Le tribunal de commerce de Rodez, dans un jugement du 20 janvier 2026, a condamné un emprunteur à rembourser deux prêts professionnels. La banque poursuivait le recouvrement de sommes dues après la déchéance du terme prononcée en février 2022. L’emprunteur contestait le point de départ des intérêts contractuels et sollicitait un délai de paiement de deux ans. La question centrale portait sur la légitimité de ces demandes face à l’exécution du contrat. Le tribunal a fait droit aux demandes de la banque et a rejeté l’intégralité des prétentions du défendeur.
I. Le rejet de la contestation des intérêts contractuels
Le tribunal a fermement maintenu le principe de la force obligatoire du contrat en matière d’intérêts. Il a considéré qu’aucun élément ne permettait de déroger à l’accord initial signé par les parties.
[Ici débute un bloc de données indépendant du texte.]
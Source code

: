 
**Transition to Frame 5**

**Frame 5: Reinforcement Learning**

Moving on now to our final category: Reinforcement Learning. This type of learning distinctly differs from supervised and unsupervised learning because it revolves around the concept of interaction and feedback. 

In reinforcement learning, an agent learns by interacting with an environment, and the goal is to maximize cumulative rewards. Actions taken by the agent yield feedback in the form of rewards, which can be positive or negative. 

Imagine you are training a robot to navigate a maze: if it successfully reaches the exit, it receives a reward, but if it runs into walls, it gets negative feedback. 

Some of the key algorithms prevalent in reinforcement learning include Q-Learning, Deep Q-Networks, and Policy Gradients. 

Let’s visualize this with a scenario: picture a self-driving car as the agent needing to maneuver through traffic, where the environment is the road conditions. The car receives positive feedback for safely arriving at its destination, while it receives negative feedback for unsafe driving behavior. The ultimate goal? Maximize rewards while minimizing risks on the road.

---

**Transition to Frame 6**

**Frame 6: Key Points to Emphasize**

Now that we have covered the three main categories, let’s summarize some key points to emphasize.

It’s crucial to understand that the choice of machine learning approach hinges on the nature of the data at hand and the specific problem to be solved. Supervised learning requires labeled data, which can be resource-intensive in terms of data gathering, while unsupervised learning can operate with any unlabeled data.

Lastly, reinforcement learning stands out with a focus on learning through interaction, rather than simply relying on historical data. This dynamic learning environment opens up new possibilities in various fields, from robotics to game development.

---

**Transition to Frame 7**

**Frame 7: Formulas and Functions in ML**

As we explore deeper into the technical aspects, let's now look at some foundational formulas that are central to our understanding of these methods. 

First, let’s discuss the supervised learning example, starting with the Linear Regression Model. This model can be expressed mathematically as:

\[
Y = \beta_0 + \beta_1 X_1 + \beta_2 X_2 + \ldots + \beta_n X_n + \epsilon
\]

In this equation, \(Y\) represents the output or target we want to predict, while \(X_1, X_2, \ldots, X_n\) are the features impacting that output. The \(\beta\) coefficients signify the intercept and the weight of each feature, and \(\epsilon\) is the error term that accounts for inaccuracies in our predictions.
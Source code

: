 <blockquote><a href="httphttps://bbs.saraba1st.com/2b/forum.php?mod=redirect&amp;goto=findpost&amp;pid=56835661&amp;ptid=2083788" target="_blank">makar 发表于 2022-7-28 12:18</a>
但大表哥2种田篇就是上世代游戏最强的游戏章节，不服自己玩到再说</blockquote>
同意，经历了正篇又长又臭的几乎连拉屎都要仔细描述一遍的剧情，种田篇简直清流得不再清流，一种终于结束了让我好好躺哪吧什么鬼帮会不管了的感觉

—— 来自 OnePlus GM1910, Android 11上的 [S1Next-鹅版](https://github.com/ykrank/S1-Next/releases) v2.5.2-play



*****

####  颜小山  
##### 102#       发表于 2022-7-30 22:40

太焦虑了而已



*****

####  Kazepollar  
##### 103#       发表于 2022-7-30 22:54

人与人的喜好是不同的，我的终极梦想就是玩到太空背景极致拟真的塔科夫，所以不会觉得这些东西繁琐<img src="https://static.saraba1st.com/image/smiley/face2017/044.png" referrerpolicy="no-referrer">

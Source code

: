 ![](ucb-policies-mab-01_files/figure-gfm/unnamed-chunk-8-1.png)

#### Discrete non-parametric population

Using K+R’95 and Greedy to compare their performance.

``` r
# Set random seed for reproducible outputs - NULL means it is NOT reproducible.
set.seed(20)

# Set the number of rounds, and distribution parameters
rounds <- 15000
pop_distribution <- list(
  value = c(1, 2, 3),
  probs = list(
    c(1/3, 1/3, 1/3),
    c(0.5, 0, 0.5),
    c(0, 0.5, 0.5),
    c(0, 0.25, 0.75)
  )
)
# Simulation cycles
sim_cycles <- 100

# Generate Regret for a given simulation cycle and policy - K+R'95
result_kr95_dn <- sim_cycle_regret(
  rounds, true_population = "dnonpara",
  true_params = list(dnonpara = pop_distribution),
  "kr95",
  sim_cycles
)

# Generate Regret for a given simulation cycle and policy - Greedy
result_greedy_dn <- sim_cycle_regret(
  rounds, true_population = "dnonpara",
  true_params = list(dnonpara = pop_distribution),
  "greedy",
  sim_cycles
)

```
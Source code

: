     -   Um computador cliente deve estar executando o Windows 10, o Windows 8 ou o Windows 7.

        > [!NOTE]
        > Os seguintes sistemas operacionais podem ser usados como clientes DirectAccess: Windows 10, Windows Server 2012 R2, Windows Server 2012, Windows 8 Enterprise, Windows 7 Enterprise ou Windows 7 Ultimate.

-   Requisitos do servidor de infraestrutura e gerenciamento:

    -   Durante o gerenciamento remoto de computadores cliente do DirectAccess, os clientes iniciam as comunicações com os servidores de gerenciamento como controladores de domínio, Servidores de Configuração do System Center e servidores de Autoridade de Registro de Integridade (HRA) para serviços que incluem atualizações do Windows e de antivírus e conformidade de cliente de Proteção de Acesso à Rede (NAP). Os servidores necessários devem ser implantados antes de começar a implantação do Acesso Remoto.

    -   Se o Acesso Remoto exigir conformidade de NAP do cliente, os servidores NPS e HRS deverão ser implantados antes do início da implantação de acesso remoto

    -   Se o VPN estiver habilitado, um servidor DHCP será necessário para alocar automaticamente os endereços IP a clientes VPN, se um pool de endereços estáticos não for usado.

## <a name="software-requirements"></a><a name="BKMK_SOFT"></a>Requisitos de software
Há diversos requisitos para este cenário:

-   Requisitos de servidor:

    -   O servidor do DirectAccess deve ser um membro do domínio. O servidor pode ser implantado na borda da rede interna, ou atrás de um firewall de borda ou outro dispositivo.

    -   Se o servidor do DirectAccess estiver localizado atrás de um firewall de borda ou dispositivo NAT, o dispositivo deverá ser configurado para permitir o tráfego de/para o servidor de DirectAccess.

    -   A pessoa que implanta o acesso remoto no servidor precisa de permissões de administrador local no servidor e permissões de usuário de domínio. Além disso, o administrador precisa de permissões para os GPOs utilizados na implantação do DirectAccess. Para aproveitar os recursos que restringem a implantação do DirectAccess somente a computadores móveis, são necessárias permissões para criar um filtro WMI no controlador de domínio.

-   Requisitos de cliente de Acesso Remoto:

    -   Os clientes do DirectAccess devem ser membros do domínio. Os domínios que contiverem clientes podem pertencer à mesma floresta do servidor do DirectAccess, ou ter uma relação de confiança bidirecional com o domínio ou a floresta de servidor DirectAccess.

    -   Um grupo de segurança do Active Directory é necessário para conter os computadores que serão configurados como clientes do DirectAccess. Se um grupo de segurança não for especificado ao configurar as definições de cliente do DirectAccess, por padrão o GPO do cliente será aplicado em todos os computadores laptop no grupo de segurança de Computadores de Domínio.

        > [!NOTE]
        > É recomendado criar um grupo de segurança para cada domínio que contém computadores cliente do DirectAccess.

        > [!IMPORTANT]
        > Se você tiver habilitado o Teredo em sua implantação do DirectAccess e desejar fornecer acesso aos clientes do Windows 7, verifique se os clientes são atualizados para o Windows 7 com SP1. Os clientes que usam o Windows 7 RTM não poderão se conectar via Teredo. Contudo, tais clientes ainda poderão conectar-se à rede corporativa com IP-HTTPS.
A. L’absence de preuve d’un accord amiable
Les juges ont constaté que les allégations de discussions amiables n’étaient pas étayées par des preuves. « Toutefois, aucune des parties n’apporte la preuve justifiant de telles démarches » (Motifs du jugement). Cette absence de preuve a conduit au rejet de la demande de report des intérêts.
B. La primauté de la clause contractuelle
Le tribunal a rappelé que l’obligation de payer des intérêts découle d’un engagement contractuel librement consenti. « Rien ne peut justifier l’abandon des intérêts de retard puisqu’il s’agit d’un accord contractuel qui engage M. [U] » (Motifs du jugement). Cette solution affirme la valeur impérative des stipulations financières du contrat de prêt.
II. Le refus d’octroi d’un nouveau délai de paiement
Le tribunal a écarté la demande de délai en se fondant sur la durée déjà écoulée et l’absence de capacité financière avérée. Il a estimé que l’emprunteur avait déjà bénéficié de circonstances favorables.
A. La constatation d’un délai effectif de quatre ans
Les juges ont souligné que la procédure avait déjà offert un répit considérable au débiteur. « Le tribunal constate donc que M. [U] a bénéficié d’un délai de 4 ans entre février 2022 et la publication du présent jugement en janvier 2026 » (Motifs du jugement). Cette observation constitue un élément central du refus.
B. L’absence de garantie d’un futur échéancier
La juridiction a estimé que les revenus déclarés ne permettaient pas d’envisager un plan de remboursement viable. « Or en l’absence de possibilité de respecter un futur échéancier la jurisprudence établit qu’un délai tel que demandé ne peut pas être accepté » (Motifs du jugement). Ce raisonnement pragmatique privilégie la protection du créancier contre un risque d’inexécution supplémentaire.